One limitation of this study was the relatively small size of the human pre-miRNA dataset used for training the deep learning model, which led to overfitting during training. To mitigate this, we employed a small batch size of 20 samples per mini-batch, as preliminary experiments indicated that a larger batch size caused the models to become stuck in local minima. We set the learning rate to 0.005, which is larger than the default value in PyTorch’s Adam implementation. Low learning rates (e.g., 1e-4 or 5e-4) were found to slow down the training process and hinder model convergence, whereas high learning rates led to overfitting. One potential solution for the small and unbalanced dataset is data augmentation, which can increase the number of training samples. However, effective data augmentation for nucleotide sequences requires expert knowledge in biology. Another limitation pertains to the definition of the cleavage pattern within pre-miRNA sequences. In this study, a cleavage pattern was defined as a 14-nt-long sequence with a Dicer cleavage site at the center. However, in real scenarios, the cleavage site could occur at any position within a given sequence, which could significantly increase the dataset size if each possible position were considered.

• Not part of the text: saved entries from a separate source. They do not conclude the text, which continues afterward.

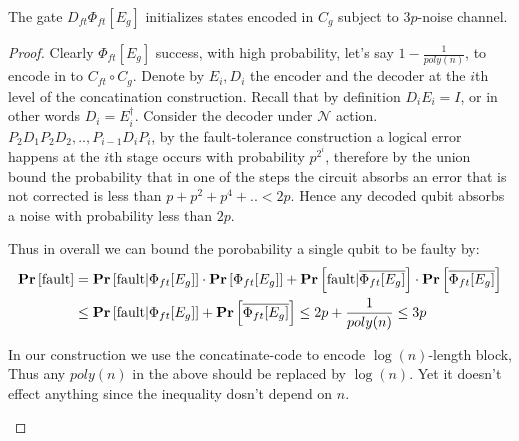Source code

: \documentclass[manuscript,screen,review]{acmart}
\begin{document}
\begin{claim}
  The gate $ D_{ft} \Phi_{ft}[E_{g}]$ initializes states encoded in $C_{g}$ subject to $3p$-noise channel.  
\end{claim}
\begin{proof}
  Clearly $\Phi_{ft}[E_{g}]$ success, with high probability, let's say $1 - \frac{1}{poly(n)}$, to encode in to $ C_{ft} \circ C_{g}$. Denote by $E_{i}, D_{i}$ the encoder and the decoder at the $i$th level of the concatination construction. Recall that by definition $D_{i}E_{i} = I$, or in other words $D_{i}= E_{i}^{\dagger}$. Consider the decoder under $\mathcal{N}$ action. $P_{2}D_{1}P_{2}D_{2},..,P_{i-1}D_{i}P_{i}$, by the fault-tolerance construction  a logical error happens at the $i$th stage occurs with probability $p^{2^{i}}$, therefore by the union bound the probability that in one of the steps the circuit absorbs an error that is not corrected is less than $p + p^{2} + p^{4} + .. < 2p$. Hence any decoded qubit absorbs a noise with probability less than $2p$.


  Thus in overall we can bound the porobability a single qubit to be faulty by: 
  \begin{equation*}
    \begin{split}
      \mathbf{Pr} \left[ \text{fault}  \right] &=  \mathbf{Pr} \left[ \text{fault} |  \Phi_{ft}[E_{g}]  \right]\cdot \mathbf{Pr} \left[ \Phi_{ft}[E_{g}] \right] + \mathbf{Pr} \left[ \text{fault} | \overline{\Phi_{ft}[E_{g}]}  \right]\cdot \mathbf{Pr} \left[ \overline{\Phi_{ft}[E_{g}]} \right]\\
      &\le  \mathbf{Pr} \left[ \text{fault} |  \Phi_{ft}[E_{g}]  \right] + \mathbf{Pr} \left[ \overline{\Phi_{ft}[E_{g}]} \right] \le 2p + \frac{1}{poly(n)} \le 3p
    \end{split}
  \end{equation*}

  \begin{remark}
    In our construction we use the concatinate-code to encode $\log(n)$-length block, Thus any $poly(n)$ in the above should be replaced by $\log(n)$. Yet it doesn't effect anything since the inequality dosn't depend on $n$.
  \end{remark}


\end{proof}
\end{document}
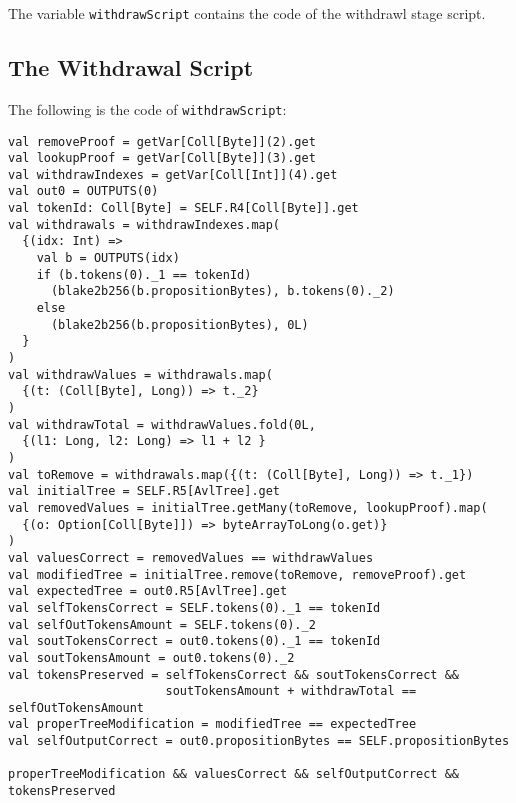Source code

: \documentclass[runningheads]{llncs}
\begin{document}
The variable \texttt{withdrawScript} contains the code of the withdrawl stage script.
\subsection{The Withdrawal Script}
\label{ico-withdrawal}

The following is the code of \texttt{withdrawScript}:
\small{
\begin{verbatim}
val removeProof = getVar[Coll[Byte]](2).get
val lookupProof = getVar[Coll[Byte]](3).get
val withdrawIndexes = getVar[Coll[Int]](4).get
val out0 = OUTPUTS(0)
val tokenId: Coll[Byte] = SELF.R4[Coll[Byte]].get
val withdrawals = withdrawIndexes.map(
  {(idx: Int) =>
    val b = OUTPUTS(idx)
    if (b.tokens(0)._1 == tokenId) 
      (blake2b256(b.propositionBytes), b.tokens(0)._2)
    else 
      (blake2b256(b.propositionBytes), 0L)
  }
)
val withdrawValues = withdrawals.map(
  {(t: (Coll[Byte], Long)) => t._2}
)
val withdrawTotal = withdrawValues.fold(0L, 
  {(l1: Long, l2: Long) => l1 + l2 }
)
val toRemove = withdrawals.map({(t: (Coll[Byte], Long)) => t._1})
val initialTree = SELF.R5[AvlTree].get
val removedValues = initialTree.getMany(toRemove, lookupProof).map(
  {(o: Option[Coll[Byte]]) => byteArrayToLong(o.get)}
)
val valuesCorrect = removedValues == withdrawValues
val modifiedTree = initialTree.remove(toRemove, removeProof).get
val expectedTree = out0.R5[AvlTree].get
val selfTokensCorrect = SELF.tokens(0)._1 == tokenId
val selfOutTokensAmount = SELF.tokens(0)._2
val soutTokensCorrect = out0.tokens(0)._1 == tokenId
val soutTokensAmount = out0.tokens(0)._2
val tokensPreserved = selfTokensCorrect && soutTokensCorrect && 
                      soutTokensAmount + withdrawTotal == selfOutTokensAmount
val properTreeModification = modifiedTree == expectedTree
val selfOutputCorrect = out0.propositionBytes == SELF.propositionBytes

properTreeModification && valuesCorrect && selfOutputCorrect && tokensPreserved
\end{verbatim}
}
\end{document}
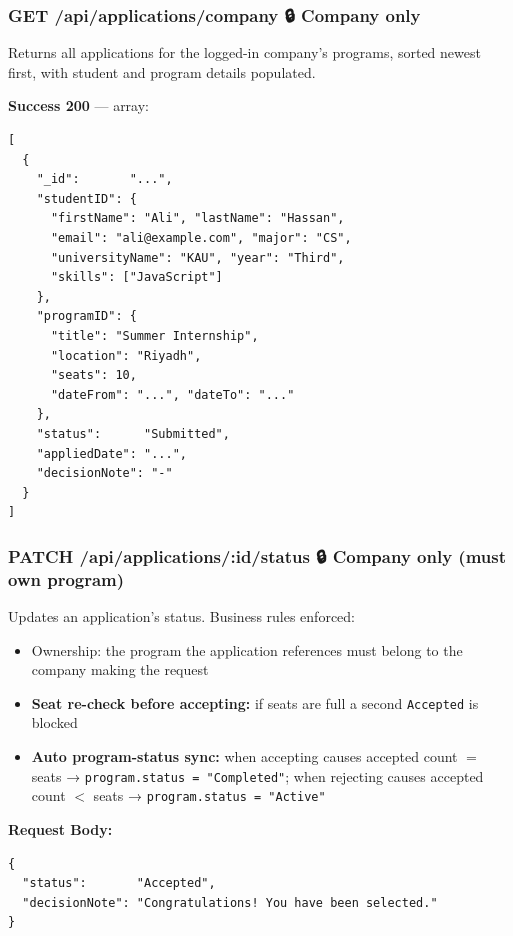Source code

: \documentclass[12pt,a4paper]{article}
\begin{document}
\vspace{0.5cm}

\subsubsection*{GET /api/applications/company \quad 🔒 Company only}

Returns all applications for the logged-in company's programs, sorted newest first, with student and program details populated.

\textbf{Success 200} — array:
\begin{lstlisting}[language={}]
[
  {
    "_id":       "...",
    "studentID": {
      "firstName": "Ali", "lastName": "Hassan",
      "email": "ali@example.com", "major": "CS",
      "universityName": "KAU", "year": "Third",
      "skills": ["JavaScript"]
    },
    "programID": {
      "title": "Summer Internship",
      "location": "Riyadh",
      "seats": 10,
      "dateFrom": "...", "dateTo": "..."
    },
    "status":      "Submitted",
    "appliedDate": "...",
    "decisionNote": "-"
  }
]
\end{lstlisting}

\vspace{0.5cm}

\subsubsection*{PATCH /api/applications/:id/status \quad 🔒 Company only (must own program)}

Updates an application's status. Business rules enforced:
\begin{itemize}[leftmargin=1.5cm]
  \item Ownership: the program the application references must belong to the company making the request
  \item \textbf{Seat re-check before accepting:} if seats are full a second \texttt{Accepted} is blocked
  \item \textbf{Auto program-status sync:} when accepting causes accepted count $=$ seats → \texttt{program.status = "Completed"}; when rejecting causes accepted count $<$ seats → \texttt{program.status = "Active"}
\end{itemize}

\textbf{Request Body:}
\begin{lstlisting}[language={}]
{
  "status":       "Accepted",
  "decisionNote": "Congratulations! You have been selected."
}
\end{lstlisting}
\end{document}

Finally, as identified by Liu and colleagues, the features near the pre-miRNA center were observed to have great significance [30], suggesting an intrinsic interplay among the bases within pre-miRNA. Consequently, our future endeavors include the integration of a Transformer-based model, which has the potential to harness these intrinsic features through the attention mechanism [47]. We also aim to create an end-to-end generative model to directly generate mature miRNA sequences from pre-miRNAs based on our cleavage prediction method in forthcoming research.

Conclusions

We have demonstrated the effectiveness of our deep learning models in predicting the presence of a human Dicer cleavage site within a given pre-miRNA sequence using both its sequence and secondary structure information. Our binary classification model exhibited superior or comparable performance compared with existing models. Furthermore, our model’s ability to function as a multi-class classifier is highly advantageous and practical. This versatility allows our model to make predictions without requiring prior information for any sequence segment, ensuring accessibility to a broad range of data in the miRBase database even when the available information is incomplete.